• [Required action]: Using the listing below, give the number of lines where "True" appears, and nothing else.

• [Source data]:
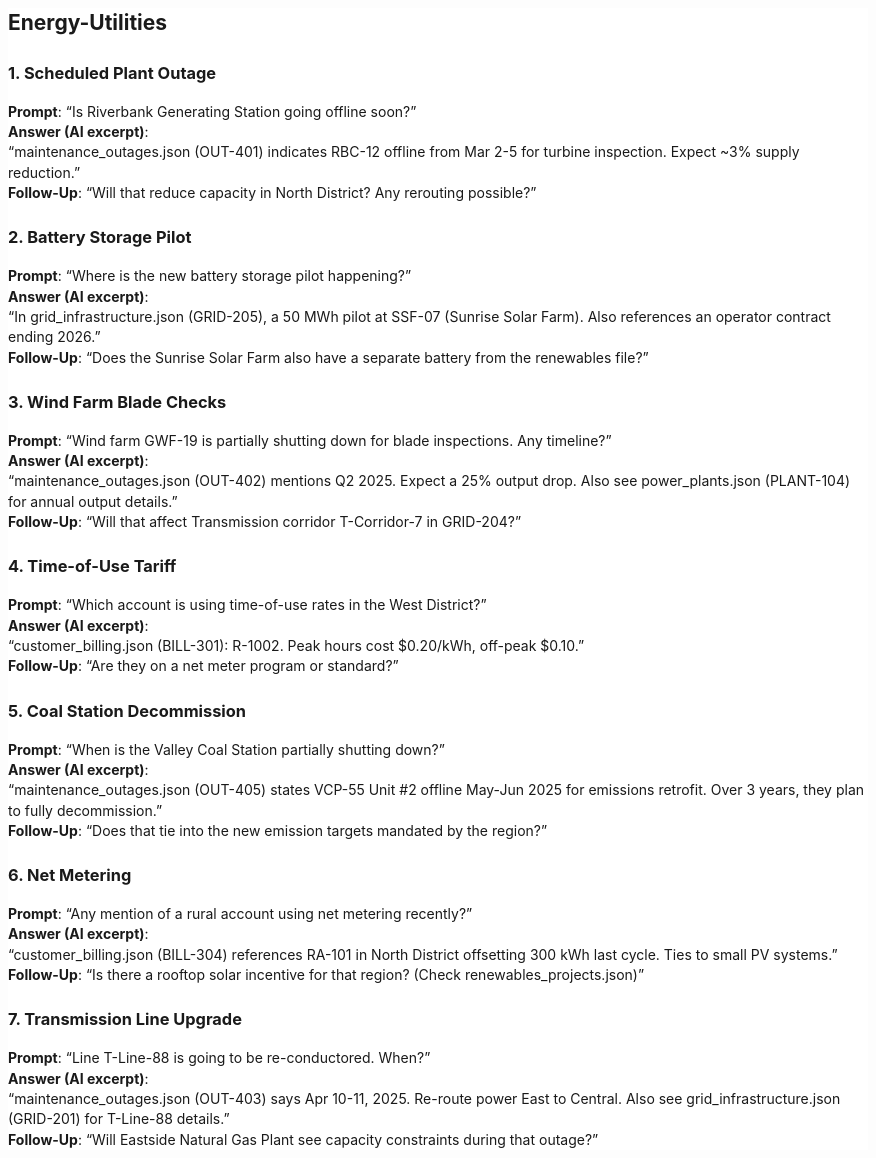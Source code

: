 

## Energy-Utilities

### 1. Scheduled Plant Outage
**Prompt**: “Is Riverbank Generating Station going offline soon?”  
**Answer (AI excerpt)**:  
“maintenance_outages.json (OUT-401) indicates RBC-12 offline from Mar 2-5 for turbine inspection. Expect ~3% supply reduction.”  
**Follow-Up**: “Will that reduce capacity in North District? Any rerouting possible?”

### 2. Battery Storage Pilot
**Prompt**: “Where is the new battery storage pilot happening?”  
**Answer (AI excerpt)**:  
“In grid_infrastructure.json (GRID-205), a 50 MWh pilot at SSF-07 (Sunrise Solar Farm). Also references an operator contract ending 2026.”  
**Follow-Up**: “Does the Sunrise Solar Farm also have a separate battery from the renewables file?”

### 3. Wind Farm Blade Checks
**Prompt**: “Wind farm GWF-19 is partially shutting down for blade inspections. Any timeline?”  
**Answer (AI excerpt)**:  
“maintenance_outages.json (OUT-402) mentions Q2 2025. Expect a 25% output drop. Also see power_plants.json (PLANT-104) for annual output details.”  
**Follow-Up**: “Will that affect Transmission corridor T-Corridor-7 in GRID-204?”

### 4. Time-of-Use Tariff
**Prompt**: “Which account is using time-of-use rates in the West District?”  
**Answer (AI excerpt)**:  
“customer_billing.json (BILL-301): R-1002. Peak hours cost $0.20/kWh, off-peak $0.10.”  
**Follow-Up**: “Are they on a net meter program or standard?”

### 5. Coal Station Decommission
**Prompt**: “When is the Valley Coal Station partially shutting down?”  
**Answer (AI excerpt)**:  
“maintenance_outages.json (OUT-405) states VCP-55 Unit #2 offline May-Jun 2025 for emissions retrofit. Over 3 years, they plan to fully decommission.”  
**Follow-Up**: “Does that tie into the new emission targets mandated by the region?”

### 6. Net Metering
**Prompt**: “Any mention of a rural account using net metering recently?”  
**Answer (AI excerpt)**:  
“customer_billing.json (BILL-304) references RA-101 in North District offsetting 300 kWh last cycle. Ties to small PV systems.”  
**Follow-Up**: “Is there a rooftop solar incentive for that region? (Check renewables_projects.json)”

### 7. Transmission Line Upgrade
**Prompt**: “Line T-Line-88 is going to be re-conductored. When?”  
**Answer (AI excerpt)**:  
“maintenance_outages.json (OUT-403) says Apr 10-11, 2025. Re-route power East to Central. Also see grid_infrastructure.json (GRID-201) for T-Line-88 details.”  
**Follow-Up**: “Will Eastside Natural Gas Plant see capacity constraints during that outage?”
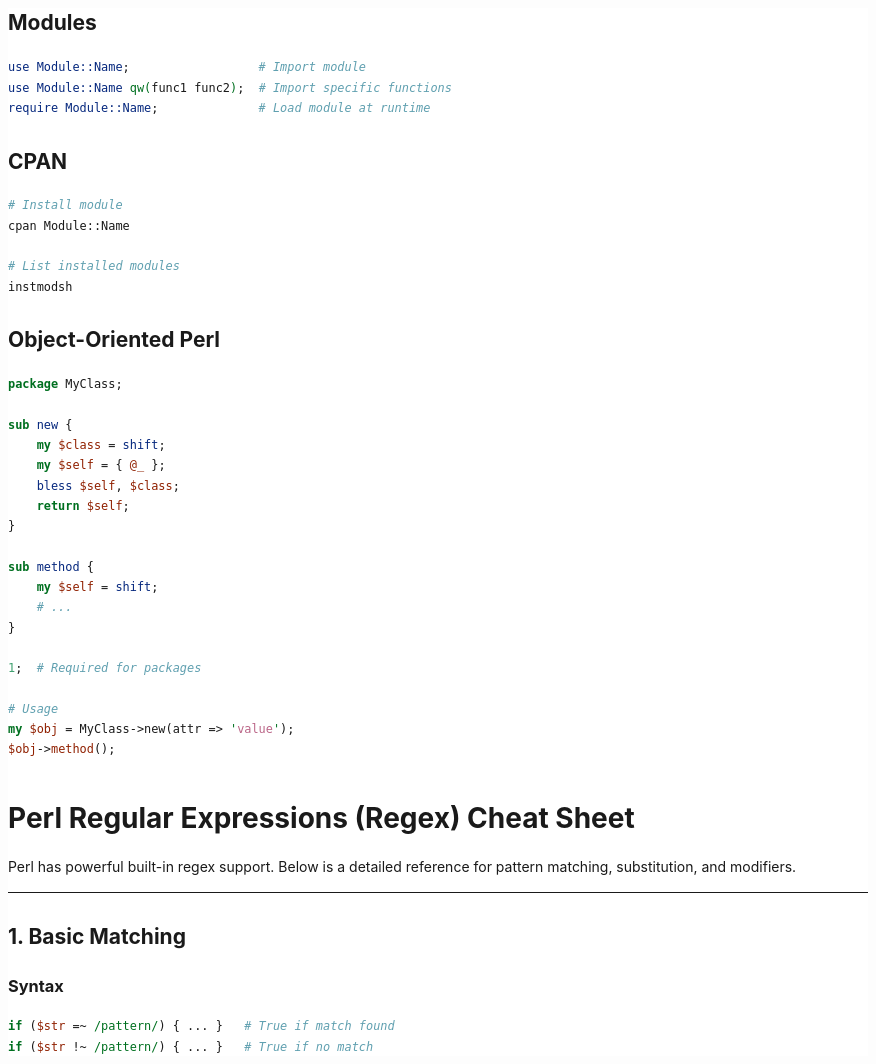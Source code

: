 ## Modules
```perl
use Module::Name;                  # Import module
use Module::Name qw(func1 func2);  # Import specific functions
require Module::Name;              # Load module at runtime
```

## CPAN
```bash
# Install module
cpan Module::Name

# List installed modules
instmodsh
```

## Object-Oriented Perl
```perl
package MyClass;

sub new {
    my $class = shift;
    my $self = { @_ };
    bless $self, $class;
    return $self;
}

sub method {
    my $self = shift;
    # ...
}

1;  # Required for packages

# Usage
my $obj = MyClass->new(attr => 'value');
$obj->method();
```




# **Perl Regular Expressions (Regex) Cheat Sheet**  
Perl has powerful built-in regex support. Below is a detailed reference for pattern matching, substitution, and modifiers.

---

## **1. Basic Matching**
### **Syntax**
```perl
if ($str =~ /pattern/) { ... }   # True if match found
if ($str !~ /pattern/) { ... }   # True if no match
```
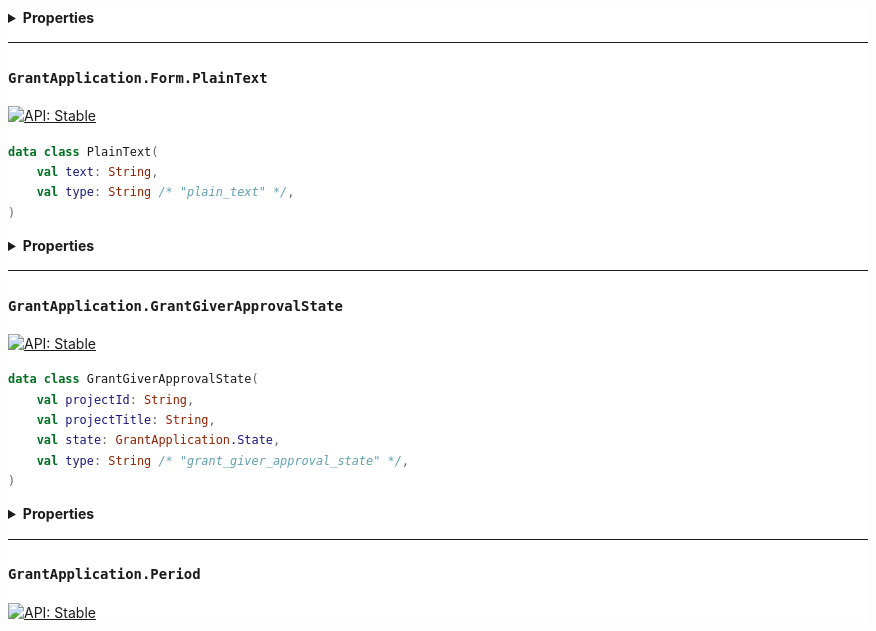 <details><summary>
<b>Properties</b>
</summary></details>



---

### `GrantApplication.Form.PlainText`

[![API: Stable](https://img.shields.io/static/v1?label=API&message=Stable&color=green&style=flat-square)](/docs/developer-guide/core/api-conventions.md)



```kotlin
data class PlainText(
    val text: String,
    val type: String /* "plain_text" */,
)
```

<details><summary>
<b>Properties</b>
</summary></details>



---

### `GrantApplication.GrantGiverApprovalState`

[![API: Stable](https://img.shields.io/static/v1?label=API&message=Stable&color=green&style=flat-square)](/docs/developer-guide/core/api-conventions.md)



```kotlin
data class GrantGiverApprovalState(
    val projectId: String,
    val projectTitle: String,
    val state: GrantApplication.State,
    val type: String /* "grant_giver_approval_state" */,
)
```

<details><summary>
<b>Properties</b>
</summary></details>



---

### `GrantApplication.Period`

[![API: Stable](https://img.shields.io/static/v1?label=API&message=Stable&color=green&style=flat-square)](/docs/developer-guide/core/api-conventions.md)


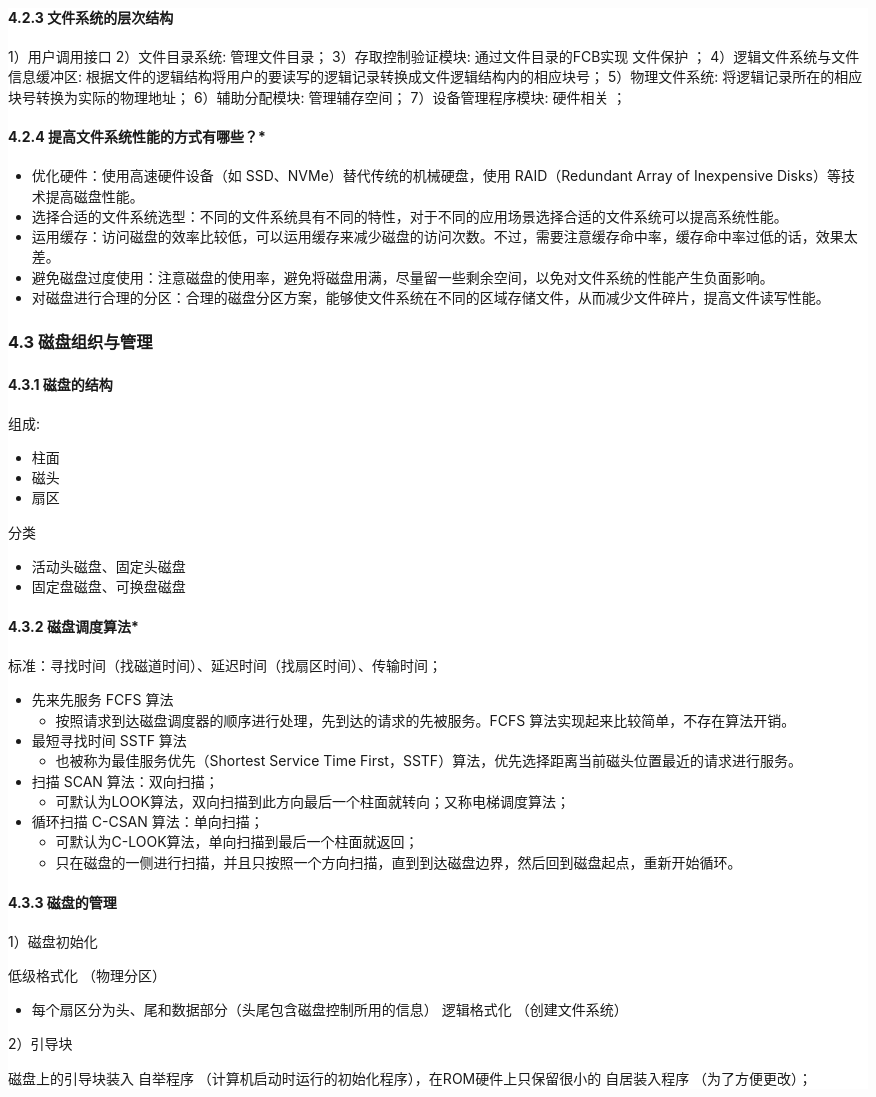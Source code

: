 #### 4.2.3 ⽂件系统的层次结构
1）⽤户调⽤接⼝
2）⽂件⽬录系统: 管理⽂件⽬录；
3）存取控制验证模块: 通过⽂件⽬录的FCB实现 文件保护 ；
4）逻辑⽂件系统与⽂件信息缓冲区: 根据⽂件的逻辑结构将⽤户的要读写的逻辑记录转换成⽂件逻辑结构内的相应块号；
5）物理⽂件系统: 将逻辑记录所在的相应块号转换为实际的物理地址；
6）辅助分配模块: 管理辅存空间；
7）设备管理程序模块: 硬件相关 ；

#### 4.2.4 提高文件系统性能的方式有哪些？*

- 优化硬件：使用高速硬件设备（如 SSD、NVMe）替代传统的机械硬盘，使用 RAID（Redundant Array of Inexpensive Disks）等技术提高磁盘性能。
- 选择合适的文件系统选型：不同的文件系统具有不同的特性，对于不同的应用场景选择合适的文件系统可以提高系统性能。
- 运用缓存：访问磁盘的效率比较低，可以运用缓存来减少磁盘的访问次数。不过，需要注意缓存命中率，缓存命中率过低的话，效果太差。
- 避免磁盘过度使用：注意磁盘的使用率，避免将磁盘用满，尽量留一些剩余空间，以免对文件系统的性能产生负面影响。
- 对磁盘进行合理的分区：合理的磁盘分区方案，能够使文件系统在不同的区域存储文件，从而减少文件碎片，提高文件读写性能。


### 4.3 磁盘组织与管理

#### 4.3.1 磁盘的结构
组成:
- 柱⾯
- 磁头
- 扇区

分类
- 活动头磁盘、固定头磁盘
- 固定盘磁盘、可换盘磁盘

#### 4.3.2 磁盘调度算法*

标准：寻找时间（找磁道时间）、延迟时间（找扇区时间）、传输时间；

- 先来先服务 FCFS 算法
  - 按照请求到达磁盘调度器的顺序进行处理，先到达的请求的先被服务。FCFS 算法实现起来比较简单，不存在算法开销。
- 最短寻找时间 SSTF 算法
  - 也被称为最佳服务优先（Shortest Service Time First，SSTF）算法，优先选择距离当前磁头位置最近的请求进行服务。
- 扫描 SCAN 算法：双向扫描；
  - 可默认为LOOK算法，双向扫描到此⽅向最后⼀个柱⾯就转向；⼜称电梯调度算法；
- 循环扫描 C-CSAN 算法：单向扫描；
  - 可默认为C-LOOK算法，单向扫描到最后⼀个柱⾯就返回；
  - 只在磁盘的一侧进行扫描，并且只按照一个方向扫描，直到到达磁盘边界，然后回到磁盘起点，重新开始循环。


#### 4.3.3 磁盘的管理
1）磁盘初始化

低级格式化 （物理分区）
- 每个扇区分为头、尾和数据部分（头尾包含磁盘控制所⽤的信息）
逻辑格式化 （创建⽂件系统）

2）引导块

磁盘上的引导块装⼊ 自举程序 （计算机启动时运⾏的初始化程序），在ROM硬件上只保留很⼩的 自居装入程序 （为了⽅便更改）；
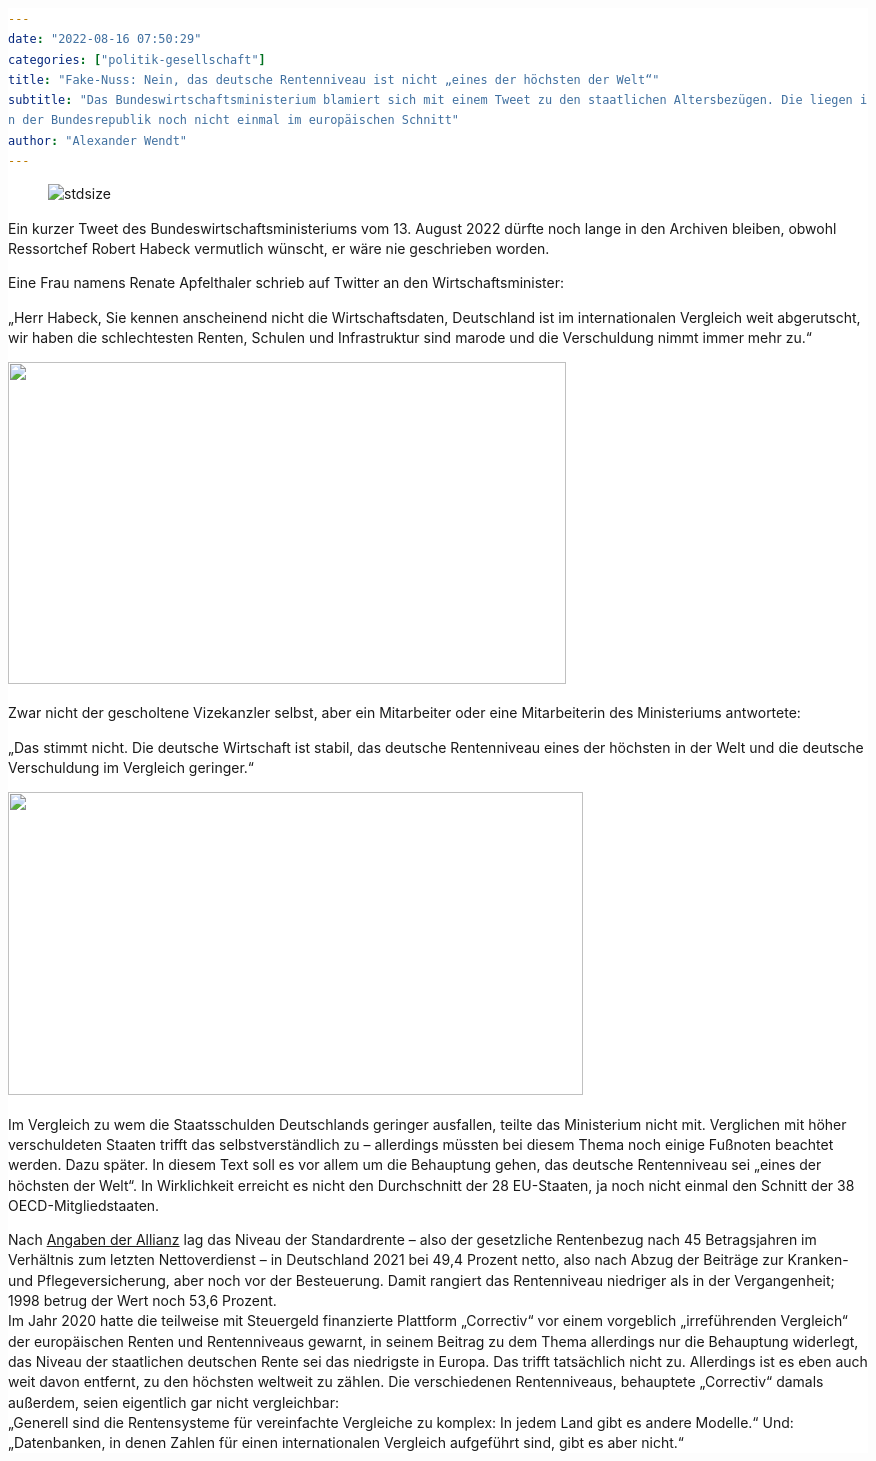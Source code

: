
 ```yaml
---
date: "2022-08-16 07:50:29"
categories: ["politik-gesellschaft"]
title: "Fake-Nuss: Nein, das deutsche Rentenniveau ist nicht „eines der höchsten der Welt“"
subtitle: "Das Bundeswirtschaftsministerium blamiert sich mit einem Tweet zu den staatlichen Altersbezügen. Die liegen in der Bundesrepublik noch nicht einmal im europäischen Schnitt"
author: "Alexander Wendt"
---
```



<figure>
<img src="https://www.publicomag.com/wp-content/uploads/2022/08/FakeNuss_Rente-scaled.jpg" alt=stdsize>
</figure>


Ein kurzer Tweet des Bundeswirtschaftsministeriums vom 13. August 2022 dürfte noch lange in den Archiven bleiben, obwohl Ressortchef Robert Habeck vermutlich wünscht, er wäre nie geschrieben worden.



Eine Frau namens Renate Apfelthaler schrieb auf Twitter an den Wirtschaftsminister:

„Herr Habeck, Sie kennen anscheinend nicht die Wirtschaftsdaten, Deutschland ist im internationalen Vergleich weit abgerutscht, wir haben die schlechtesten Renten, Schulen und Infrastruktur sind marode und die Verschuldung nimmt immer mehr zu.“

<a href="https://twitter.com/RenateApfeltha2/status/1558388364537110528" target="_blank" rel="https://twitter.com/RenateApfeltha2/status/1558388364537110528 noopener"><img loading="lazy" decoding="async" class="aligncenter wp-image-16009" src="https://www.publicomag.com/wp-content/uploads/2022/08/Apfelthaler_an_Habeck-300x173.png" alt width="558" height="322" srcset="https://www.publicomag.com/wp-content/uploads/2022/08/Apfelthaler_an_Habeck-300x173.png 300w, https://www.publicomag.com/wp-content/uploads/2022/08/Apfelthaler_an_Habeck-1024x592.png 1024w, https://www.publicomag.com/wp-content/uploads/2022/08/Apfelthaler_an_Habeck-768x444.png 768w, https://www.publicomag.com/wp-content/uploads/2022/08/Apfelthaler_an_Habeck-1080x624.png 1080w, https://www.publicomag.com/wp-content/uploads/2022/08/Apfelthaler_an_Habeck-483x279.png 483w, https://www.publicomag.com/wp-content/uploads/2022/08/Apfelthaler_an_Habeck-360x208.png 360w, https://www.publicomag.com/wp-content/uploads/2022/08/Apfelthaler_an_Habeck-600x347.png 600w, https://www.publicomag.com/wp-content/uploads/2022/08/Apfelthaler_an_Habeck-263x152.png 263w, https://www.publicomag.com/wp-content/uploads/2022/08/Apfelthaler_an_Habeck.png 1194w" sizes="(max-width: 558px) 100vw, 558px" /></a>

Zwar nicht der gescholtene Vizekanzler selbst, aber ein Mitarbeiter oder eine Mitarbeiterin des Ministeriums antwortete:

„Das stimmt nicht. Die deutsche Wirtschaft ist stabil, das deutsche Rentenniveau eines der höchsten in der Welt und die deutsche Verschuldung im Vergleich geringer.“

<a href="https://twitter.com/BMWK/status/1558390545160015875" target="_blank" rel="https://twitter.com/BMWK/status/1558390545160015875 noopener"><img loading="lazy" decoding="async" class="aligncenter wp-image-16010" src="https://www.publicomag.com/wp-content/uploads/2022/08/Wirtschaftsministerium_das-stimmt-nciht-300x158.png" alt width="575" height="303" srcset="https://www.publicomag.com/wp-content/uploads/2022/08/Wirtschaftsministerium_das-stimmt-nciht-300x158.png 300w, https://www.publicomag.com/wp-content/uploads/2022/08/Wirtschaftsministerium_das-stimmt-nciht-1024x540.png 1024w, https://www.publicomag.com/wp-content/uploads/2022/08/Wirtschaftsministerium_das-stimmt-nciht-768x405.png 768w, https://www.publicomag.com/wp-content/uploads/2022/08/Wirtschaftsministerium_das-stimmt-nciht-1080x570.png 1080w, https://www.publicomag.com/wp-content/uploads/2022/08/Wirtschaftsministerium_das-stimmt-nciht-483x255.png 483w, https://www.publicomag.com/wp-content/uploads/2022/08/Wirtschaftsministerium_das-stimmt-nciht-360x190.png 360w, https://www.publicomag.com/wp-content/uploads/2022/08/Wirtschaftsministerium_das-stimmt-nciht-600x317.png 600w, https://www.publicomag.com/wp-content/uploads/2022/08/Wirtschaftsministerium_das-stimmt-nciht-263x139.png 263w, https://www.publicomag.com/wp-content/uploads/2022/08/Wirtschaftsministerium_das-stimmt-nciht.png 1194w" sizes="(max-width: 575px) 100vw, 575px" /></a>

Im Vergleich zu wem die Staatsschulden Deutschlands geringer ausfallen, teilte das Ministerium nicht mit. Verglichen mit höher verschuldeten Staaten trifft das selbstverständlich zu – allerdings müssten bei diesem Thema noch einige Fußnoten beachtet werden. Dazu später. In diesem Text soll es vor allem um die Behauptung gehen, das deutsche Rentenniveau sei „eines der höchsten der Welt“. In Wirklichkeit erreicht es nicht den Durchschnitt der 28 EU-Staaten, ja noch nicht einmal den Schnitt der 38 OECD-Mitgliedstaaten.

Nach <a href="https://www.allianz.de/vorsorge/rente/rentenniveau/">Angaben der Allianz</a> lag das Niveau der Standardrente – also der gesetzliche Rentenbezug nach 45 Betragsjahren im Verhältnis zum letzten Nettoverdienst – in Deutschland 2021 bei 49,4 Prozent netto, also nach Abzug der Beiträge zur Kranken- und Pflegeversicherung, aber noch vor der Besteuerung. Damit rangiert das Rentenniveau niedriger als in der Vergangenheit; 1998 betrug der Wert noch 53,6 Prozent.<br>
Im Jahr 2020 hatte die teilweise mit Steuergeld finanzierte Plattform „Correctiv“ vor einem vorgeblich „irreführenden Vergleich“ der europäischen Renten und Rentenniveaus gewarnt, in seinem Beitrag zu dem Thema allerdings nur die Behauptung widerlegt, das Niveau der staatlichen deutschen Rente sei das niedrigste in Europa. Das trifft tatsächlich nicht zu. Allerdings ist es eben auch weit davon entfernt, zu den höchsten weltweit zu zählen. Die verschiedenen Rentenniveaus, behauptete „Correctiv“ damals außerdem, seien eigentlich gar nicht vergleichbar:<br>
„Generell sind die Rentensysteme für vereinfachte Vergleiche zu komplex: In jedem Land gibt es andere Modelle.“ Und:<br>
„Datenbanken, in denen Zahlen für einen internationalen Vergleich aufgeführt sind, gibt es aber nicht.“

• [Completed exercise]: 2